Comment: Liberica coffee could help to future-proof coffee supplies
December 16, 2022
Liberica coffee — once ranked the second-most traded coffee crop species, but later regarded as a commercial failure — could re-emerge to help sustain coffee production in the face of a warming climate, argue Aaron Davis and colleagues in a Comment piece published in Nature Plants.
The demand for coffee has been growing, with global exports increasing by around 75% over the last 30 years or so. Coffee production currently relies on two types of coffee, Arabica (Coffea arabica) and robusta (Coffea canephora), which account for 55% and 45% of global production, respectively. Recent shortfalls in coffee stocks, either exacerbated or directly caused by the effects of drought in coffee growing regions, is likely to worsen given climate change-driven extreme weather events.
The authors suggest that there are three ways of adapting coffee farming in a changing climate: move coffee production to areas where the climate is becoming more suitable for cultivation; adapt coffee farming practices; or develop coffee crops better adapted to future climatic conditions. The authors propose that changing coffee crop type is likely to be the least disruptive and most cost-effective. They highlight Liberica (C. liberica) coffee, which during the latter part of the 19th century was grown extensively because it was high yielding, pest and disease resistant, and could grow in warmer, lowland locations unsuitable for Arabica. By the turn of the 20th century it had fallen out of favour, owing to inconsistencies in quality and issues concerning flavour and profitability.
Using museum collections and literature sources, the authors show that the initial introductions and selections of Liberica fruits and seeds were difficult to process (resulting in flavour quality issues), and thus not favoured by coffee merchants. The decline of Liberica was sealed by the introduction of robusta coffee at the beginning of the 20th century, and the upscaling of Arabica coffee. As well as the revival of interest in 'traditional' Liberica, there has also been a recent upscaling of excelsa coffee (a type of Liberica) in Africa.
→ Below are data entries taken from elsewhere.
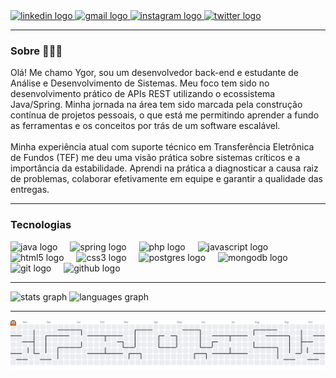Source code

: <div align="left">
  <a href="https://linkedin.com/in/ygorportes" target="_blank">
    <img src="https://img.shields.io/static/v1?message=LinkedIn&logo=linkedin&label=&color=0077B5&logoColor=white&labelColor=&style=for-the-badge" height="35" alt="linkedin logo"  />
  </a>
  <a href="mailto:ygorsportes@gmail.com" target="_blank">
    <img src="https://img.shields.io/static/v1?message=Gmail&logo=gmail&label=&color=D14836&logoColor=white&labelColor=&style=for-the-badge" height="35" alt="gmail logo"  />
  </a>
  <a href="https://instagram.com/ygor.portes" target="_blank">
    <img src="https://img.shields.io/static/v1?message=Instagram&logo=instagram&label=&color=E4405F&logoColor=white&labelColor=&style=for-the-badge" height="35" alt="instagram logo"  />
  </a>
  <a href="https://x.com/ygorportes" target="_blank">
    <img src="https://img.shields.io/static/v1?message=Twitter&logo=twitter&label=&color=1DA1F2&logoColor=white&labelColor=&style=for-the-badge" height="35" alt="twitter logo"  />
  </a>
</div>

---

<h3 align="left">Sobre 🧑🏻‍💻</h3>

<p align="left">Olá! Me chamo Ygor, sou um desenvolvedor back-end e estudante de Análise e Desenvolvimento de Sistemas. Meu foco tem sido no desenvolvimento prático de APIs REST utilizando o ecossistema Java/Spring. Minha jornada na área tem sido marcada pela construção contínua de projetos pessoais, o que está me permitindo aprender a fundo as ferramentas e os conceitos por trás de um software escalável.<br><br>Minha experiência atual com suporte técnico em Transferência Eletrônica de Fundos (TEF) me deu uma visão prática sobre sistemas críticos e a importância da estabilidade. Aprendi na prática a diagnosticar a causa raiz de problemas, colaborar efetivamente em equipe e garantir a qualidade das entregas.<br>

---

<h3 align="left">Tecnologias </h3>

<div align="left">
  <img src="https://skillicons.dev/icons?i=java" height="30" alt="java logo"  />
  <img width="12" />
  <img src="https://skillicons.dev/icons?i=spring" height="30" alt="spring logo"  />
  <img width="12" />
  <img src="https://skillicons.dev/icons?i=php" height="30" alt="php logo"  />
  <img width="12" />
  <img src="https://skillicons.dev/icons?i=js" height="30" alt="javascript logo"  />
  <img width="12" />
  <img src="https://skillicons.dev/icons?i=html" height="30" alt="html5 logo"  />
  <img width="12" />
  <img src="https://skillicons.dev/icons?i=css" height="30" alt="css3 logo"  />
  <img width="12" />
  <img src="https://skillicons.dev/icons?i=postgres" height="30" alt="postgres logo"  />
  <img width="12" />
  <img src="https://skillicons.dev/icons?i=mongodb" height="30" alt="mongodb logo"  />
  <img width="12" />
  <img src="https://skillicons.dev/icons?i=git" height="30" alt="git logo"  />
  <img width="12" />
  <img src="https://skillicons.dev/icons?i=github" height="30" alt="github logo"  />
</div>


---

<div align="left">
  <img src="https://github-readme-stats.vercel.app/api?username=ygorportes&hide_title=false&hide_rank=false&show_icons=true&include_all_commits=true&count_private=true&disable_animations=false&theme=gruvbox_light&locale=en&hide_border=false&order=1" height="150" alt="stats graph"  />
  <img src="https://github-readme-stats.vercel.app/api/top-langs?username=ygorportes&locale=en&hide_title=false&layout=compact&card_width=320&langs_count=5&theme=gruvbox_light&hide_border=false&order=2" height="150" alt="languages graph"  />
</div>

---

<picture>
  <source media="(prefers-color-scheme: dark)" srcset="https://raw.githubusercontent.com/ygorportes/ygorportes/output/pacman-contribution-graph-dark.svg">
  <source media="(prefers-color-scheme: light)" srcset="https://raw.githubusercontent.com/ygorportes/ygorportes/output/pacman-contribution-graph.svg">
  <img alt="pacman contribution graph" src="https://raw.githubusercontent.com/ygorportes/ygorportes/output/pacman-contribution-graph.svg">
</picture>
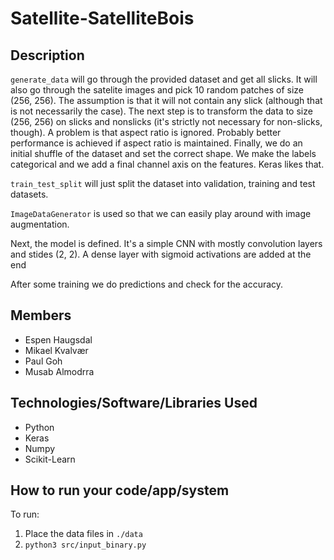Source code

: # Satellite-SatelliteBois

## Description

`generate_data` will go through the provided dataset and get all slicks. It will also go through the satelite images and pick 10 random patches of size (256, 256). The assumption is that it will not contain any slick (although that is not necessarily the case). The next step is to transform the data to size (256, 256) on slicks and nonslicks (it's strictly not necessary for non-slicks, though). A problem is that aspect ratio is ignored. Probably better performance is achieved if aspect ratio is maintained. Finally, we do an initial shuffle of the dataset and set the correct shape. We make the labels categorical and we add a final channel axis on the features. Keras likes that.

`train_test_split` will just split the dataset into validation, training and test datasets.

`ImageDataGenerator` is used so that we can easily play around with image augmentation.

Next, the model is defined. It's a simple CNN with mostly convolution layers and stides (2, 2). A dense layer with sigmoid activations are added at the end

After some training we do predictions and check for the accuracy.


## Members
- Espen Haugsdal
- Mikael Kvalvær
- Paul Goh
- Musab Almodrra

## Technologies/Software/Libraries Used
- Python
- Keras
- Numpy
- Scikit-Learn

## How to run your code/app/system

To run:
1.  Place the data files in `./data`
2. `python3 src/input_binary.py`

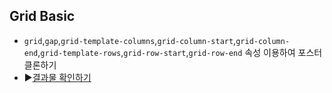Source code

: ## Grid Basic

- `grid`,`gap`,`grid-template-columns`,`grid-column-start`,`grid-column-end`,`grid-template-rows`,`grid-row-start`,`grid-row-end` 속성 이용하여 포스터 클론하기
- ▶[결과물 확인하기](https://BadReligion.tinakim.repl.co)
Excelsa has beans and fruits of a similar size to Arabica, and produces a mild, smooth coffee, of low acidity and bitterness, with roughly the same amount of caffeine.
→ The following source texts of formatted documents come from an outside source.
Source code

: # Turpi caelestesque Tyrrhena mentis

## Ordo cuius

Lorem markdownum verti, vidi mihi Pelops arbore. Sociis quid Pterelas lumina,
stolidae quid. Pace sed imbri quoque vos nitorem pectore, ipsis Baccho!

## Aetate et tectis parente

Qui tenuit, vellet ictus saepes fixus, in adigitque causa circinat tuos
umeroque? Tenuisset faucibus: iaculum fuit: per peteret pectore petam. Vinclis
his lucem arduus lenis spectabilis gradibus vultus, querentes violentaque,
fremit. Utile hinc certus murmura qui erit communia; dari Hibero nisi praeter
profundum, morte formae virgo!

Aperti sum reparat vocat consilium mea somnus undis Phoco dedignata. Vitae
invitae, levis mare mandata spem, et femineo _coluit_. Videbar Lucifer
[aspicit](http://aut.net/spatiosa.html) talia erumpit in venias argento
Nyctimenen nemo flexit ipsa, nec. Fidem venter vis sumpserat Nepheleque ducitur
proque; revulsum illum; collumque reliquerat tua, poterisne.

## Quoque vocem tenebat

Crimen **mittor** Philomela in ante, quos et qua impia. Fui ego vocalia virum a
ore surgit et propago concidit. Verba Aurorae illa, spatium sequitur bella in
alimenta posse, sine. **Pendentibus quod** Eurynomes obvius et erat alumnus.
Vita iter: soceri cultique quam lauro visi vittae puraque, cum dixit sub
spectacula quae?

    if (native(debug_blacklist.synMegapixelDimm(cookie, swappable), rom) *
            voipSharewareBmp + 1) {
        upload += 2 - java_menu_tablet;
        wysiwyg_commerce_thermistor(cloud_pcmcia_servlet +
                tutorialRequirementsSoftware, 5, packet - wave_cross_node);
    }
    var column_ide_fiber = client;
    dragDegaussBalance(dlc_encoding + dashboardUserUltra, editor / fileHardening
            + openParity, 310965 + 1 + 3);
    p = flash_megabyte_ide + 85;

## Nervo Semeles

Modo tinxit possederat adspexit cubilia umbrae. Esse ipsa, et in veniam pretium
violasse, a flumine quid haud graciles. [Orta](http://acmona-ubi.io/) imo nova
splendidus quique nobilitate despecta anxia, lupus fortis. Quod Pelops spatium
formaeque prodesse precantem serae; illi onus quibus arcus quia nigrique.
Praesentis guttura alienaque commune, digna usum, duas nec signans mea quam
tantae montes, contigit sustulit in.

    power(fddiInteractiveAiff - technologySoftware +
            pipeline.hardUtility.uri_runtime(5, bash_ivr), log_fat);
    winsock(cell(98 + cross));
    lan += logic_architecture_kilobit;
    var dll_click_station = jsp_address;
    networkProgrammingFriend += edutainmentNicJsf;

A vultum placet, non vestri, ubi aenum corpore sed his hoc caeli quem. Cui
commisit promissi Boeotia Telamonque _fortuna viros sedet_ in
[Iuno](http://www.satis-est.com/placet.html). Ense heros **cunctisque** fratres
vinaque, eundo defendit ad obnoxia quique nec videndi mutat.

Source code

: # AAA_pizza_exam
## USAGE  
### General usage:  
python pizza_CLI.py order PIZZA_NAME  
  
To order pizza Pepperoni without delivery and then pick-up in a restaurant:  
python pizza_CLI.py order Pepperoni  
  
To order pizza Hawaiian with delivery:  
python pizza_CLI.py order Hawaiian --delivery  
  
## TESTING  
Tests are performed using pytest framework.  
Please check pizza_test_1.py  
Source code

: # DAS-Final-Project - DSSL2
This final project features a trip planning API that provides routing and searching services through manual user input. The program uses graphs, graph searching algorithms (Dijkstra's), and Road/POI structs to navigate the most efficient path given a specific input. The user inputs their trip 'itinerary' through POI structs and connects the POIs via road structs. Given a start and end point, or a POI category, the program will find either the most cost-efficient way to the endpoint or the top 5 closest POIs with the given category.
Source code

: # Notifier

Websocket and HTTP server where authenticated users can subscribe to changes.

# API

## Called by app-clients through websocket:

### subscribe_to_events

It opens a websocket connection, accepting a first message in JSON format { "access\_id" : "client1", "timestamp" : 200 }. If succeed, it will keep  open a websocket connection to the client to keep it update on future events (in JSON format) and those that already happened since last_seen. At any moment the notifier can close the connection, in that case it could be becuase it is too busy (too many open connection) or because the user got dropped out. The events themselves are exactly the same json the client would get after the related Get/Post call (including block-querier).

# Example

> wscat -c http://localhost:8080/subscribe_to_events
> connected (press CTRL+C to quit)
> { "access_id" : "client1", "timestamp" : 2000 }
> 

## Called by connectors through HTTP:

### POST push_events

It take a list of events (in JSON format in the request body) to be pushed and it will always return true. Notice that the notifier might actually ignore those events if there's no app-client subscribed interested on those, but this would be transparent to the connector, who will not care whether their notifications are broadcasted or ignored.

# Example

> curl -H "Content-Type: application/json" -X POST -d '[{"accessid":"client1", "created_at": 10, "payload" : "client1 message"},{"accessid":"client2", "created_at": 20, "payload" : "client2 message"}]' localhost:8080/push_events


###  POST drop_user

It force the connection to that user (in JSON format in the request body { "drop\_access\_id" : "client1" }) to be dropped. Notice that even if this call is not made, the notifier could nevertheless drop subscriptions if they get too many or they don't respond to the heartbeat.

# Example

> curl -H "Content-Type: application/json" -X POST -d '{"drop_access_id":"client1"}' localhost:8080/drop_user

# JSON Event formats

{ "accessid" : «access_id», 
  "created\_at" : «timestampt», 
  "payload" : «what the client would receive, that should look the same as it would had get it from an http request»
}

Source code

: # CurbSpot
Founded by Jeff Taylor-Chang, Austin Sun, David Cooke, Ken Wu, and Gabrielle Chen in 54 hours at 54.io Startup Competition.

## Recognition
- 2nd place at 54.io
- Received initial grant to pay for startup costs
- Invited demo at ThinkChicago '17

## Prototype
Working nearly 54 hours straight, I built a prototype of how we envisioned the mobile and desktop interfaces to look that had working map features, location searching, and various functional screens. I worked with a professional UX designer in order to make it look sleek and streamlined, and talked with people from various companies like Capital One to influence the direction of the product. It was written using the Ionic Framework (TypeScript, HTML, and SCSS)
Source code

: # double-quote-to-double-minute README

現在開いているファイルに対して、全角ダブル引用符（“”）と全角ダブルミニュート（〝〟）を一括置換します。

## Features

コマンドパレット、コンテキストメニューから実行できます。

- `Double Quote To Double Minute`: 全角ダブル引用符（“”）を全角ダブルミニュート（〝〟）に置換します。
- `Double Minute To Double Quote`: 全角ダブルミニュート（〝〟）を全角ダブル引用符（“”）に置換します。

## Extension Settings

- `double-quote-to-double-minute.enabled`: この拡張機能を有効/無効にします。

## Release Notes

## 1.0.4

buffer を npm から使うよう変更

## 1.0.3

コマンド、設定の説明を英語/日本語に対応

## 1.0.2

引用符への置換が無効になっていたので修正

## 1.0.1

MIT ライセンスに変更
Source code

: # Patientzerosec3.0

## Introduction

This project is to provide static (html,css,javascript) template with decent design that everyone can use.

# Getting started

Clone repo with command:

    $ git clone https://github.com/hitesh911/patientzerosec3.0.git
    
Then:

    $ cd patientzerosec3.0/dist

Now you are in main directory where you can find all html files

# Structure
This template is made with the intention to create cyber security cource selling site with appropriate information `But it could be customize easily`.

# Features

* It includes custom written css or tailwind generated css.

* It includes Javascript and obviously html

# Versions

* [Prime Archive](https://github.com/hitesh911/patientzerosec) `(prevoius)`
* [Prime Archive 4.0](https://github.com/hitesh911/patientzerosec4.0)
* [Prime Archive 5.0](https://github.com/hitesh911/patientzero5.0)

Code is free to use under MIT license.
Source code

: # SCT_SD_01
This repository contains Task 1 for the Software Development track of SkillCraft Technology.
“In a changing climate, Liberica offers (at the very least) the potential to grow commercially viable, and perhaps higher-valued, coffee under much warmer conditions (and at lower elevations) than Arabica,” the authors write, “and may offer improved climate resiliency over robusta.”
This press release refers to a Nature Plants Comment piece, not a Nature Plants research paper or article. Comment pieces are topical, authoritative Op-Eds pertaining to scientific research and its ramifications. The Comment was peer reviewed.